Partitioning: An Anecdote for performance
Partitioning are of two types in hive,
1. Dynamic and Static partitioning
When any one of them is used, queries are run against only a portion of the data, providing significant performance gains
Static Partitioning—Used when the values for partition columns are known well in advance of loading the data into a Hive table
Dynamic Partitioning—Used when the values for partition columns are known only during loading of the data into a Hive table
When to choose Dynamic Partitioning?
Deciding when to use dynamic partitioning can be very challenging. We recommend using dynamic partitioning in these common scenarios:
Loading from an existing table that is not partitioned: In this scenario, the user doesn’t employ partitioning initially because the table in question is expected to remain relatively small. However, over the course of time, the table grows quite large and performance issues begin to appear. These issues should be corrected using a one-time load to dynamically partition the table.
Unknown values for partition columns: In some scenarios, it’s very difficult to know the unique values of all partition columns unless the data is manually inspected. As you can imagine, manual inspection isn’t a realistic option when dealing with batch pipelines or terabytes of data. You can try writing a Hive query to retrieve all unique value sets of partition columns. Let’s say, the query result contains many unique value sets. You’ll end up creating and executing an “ALTER TABLE” statement for each unique value set. Running a Hive query, preparing alter table statements, and executing them will significantly delay your data pipelines. Also, it’s an error-prone and cumbersome process. Hence, static partitioning is not used under these circumstances. However, dynamic partitioning can come to your rescue if you’d like to offload this work to Hive. Hive can detect the unique value sets for partition columns and create partitions on-the-fly.

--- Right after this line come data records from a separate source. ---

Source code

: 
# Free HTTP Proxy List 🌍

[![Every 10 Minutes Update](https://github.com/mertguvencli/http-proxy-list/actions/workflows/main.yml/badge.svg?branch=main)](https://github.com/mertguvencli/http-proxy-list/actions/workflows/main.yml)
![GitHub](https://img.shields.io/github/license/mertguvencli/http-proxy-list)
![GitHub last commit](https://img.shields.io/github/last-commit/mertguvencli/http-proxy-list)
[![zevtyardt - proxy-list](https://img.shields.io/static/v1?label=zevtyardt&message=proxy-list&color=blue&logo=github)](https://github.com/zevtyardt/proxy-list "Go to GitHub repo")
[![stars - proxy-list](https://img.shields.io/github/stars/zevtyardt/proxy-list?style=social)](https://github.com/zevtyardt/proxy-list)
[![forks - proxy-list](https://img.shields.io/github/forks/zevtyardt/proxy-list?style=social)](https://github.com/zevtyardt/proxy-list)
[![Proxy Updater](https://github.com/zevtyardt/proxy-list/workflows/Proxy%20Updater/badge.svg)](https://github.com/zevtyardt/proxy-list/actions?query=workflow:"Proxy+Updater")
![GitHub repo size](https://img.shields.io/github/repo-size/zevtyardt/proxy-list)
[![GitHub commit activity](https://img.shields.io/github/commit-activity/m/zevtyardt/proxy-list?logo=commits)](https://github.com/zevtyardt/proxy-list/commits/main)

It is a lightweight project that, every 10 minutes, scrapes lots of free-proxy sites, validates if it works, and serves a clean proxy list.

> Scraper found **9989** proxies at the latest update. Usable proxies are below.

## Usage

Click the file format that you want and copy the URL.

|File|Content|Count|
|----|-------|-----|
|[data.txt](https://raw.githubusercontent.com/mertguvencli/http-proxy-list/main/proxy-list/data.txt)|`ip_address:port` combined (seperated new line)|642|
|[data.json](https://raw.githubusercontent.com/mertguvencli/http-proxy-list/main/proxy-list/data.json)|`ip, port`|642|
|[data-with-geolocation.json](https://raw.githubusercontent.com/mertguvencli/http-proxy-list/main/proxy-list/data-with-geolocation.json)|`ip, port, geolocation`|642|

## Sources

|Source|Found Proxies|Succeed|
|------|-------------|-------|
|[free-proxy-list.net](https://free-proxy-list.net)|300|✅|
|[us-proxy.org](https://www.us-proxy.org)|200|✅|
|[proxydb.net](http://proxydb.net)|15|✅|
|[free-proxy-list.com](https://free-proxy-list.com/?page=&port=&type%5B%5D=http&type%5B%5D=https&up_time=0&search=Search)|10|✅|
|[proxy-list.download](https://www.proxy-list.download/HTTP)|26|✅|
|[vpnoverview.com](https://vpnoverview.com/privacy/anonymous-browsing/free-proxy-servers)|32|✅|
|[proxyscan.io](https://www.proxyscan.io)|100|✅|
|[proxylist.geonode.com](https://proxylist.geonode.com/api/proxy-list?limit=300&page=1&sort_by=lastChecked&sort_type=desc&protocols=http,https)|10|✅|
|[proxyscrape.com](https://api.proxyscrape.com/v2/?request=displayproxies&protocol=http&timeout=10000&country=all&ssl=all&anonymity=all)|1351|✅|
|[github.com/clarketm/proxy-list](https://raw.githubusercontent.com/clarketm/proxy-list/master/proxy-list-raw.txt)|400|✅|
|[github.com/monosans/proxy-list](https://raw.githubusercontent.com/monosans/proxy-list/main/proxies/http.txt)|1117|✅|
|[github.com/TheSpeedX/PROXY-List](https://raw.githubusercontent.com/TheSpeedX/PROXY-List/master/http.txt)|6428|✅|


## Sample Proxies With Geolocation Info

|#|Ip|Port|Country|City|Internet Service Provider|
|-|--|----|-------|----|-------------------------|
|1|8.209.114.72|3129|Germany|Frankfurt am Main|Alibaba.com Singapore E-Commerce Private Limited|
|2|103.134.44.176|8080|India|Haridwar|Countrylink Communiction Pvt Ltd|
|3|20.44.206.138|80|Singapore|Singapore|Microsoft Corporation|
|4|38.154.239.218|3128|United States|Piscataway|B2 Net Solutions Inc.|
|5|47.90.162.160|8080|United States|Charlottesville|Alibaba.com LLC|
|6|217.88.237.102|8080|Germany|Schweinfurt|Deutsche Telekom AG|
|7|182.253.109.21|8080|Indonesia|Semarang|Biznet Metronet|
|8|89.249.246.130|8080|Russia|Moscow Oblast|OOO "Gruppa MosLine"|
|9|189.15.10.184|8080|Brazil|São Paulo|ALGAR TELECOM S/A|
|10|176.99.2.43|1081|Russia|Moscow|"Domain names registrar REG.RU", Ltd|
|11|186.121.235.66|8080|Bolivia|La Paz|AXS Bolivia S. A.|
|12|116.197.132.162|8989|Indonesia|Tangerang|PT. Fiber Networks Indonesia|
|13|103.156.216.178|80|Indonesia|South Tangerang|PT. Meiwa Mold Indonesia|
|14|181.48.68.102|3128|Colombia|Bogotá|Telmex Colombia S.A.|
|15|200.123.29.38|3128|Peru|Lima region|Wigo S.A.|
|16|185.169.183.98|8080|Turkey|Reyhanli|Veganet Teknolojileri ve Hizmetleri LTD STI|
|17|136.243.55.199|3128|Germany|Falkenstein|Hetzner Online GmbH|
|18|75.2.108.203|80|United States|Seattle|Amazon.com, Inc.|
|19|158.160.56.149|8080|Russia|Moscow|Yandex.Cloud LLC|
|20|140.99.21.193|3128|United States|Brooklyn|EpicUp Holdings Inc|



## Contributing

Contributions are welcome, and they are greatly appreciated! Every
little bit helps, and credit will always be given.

Let’s revisit the scenario we discussed earlier in this blog. Imagine you have a very big table with data accumulated over many years. You want to improve the performance by partitioning the data. To complicate the scenario further, imagine you decide to not only partition the data by year, but also by month, day, hour, and advertiser id (let’s assume your data has an advertiser_id column). In this particular case, dynamic partitioning is very helpful. Why? You may be running a pipeline that ingests data hourly. You know exactly which year, month, day, and hour the data belongs to, but you can’t assume or tell which advertiser_id each record contains unless you manually inspect the data. Hive can automatically partition the data on all the required columns if dynamic partitioning is used.

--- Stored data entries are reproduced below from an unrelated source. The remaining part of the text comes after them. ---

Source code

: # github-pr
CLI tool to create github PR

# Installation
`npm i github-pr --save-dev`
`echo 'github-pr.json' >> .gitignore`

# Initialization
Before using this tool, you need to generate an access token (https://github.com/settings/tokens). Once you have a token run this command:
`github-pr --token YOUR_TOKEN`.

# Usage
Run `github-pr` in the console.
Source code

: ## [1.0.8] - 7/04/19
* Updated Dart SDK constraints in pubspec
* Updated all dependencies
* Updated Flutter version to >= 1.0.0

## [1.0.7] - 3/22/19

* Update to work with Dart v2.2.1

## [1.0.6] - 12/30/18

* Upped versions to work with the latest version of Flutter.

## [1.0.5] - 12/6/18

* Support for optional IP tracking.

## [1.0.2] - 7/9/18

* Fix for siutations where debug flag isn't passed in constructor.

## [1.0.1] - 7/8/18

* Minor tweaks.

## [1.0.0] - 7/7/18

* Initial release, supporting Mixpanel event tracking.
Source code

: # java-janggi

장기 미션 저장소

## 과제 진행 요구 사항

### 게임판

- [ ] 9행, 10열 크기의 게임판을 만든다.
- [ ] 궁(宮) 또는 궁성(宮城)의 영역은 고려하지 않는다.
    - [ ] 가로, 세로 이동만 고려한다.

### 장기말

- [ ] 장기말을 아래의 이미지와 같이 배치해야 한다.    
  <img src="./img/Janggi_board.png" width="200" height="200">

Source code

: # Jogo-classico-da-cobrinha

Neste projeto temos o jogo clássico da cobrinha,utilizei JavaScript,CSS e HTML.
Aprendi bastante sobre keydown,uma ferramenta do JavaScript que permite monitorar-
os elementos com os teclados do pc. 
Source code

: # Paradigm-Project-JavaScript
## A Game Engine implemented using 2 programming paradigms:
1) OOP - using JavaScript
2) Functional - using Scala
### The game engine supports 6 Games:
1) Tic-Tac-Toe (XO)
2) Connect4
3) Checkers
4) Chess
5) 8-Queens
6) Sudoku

Modifying the number of partition columns: In this scenario, the user initially designs a table with limited partition columns. As the data grows, the user decides to address performance concerns by adding additional partition column[s]. This is done in Hive by: 1. creating a new table with all required partition columns, 2. loading data into the new table from the already existing partitioned table, and 3. deleting the existing table. Dynamic partitioning should be used to perform step (2), as explained earlier.
Avoiding Dynamic Partitioning Pitfalls
So far, we’ve covered the advantages of dynamic partitioning. Now, let’s look at some common mistakes and pitfalls that users often encounter. The most common mistake made when using dynamic—or even static—partitions is to specify an existing column name as a partition column. In Hive, the partition columns are virtual columns, which helps with organizing and fetching the data efficiently. If you see the following error while creating a table with partitions, it means the column specified in a partition specification is also a regular column present in the table schema:
"Error in semantic analysis: Column repeated in partitioning columns"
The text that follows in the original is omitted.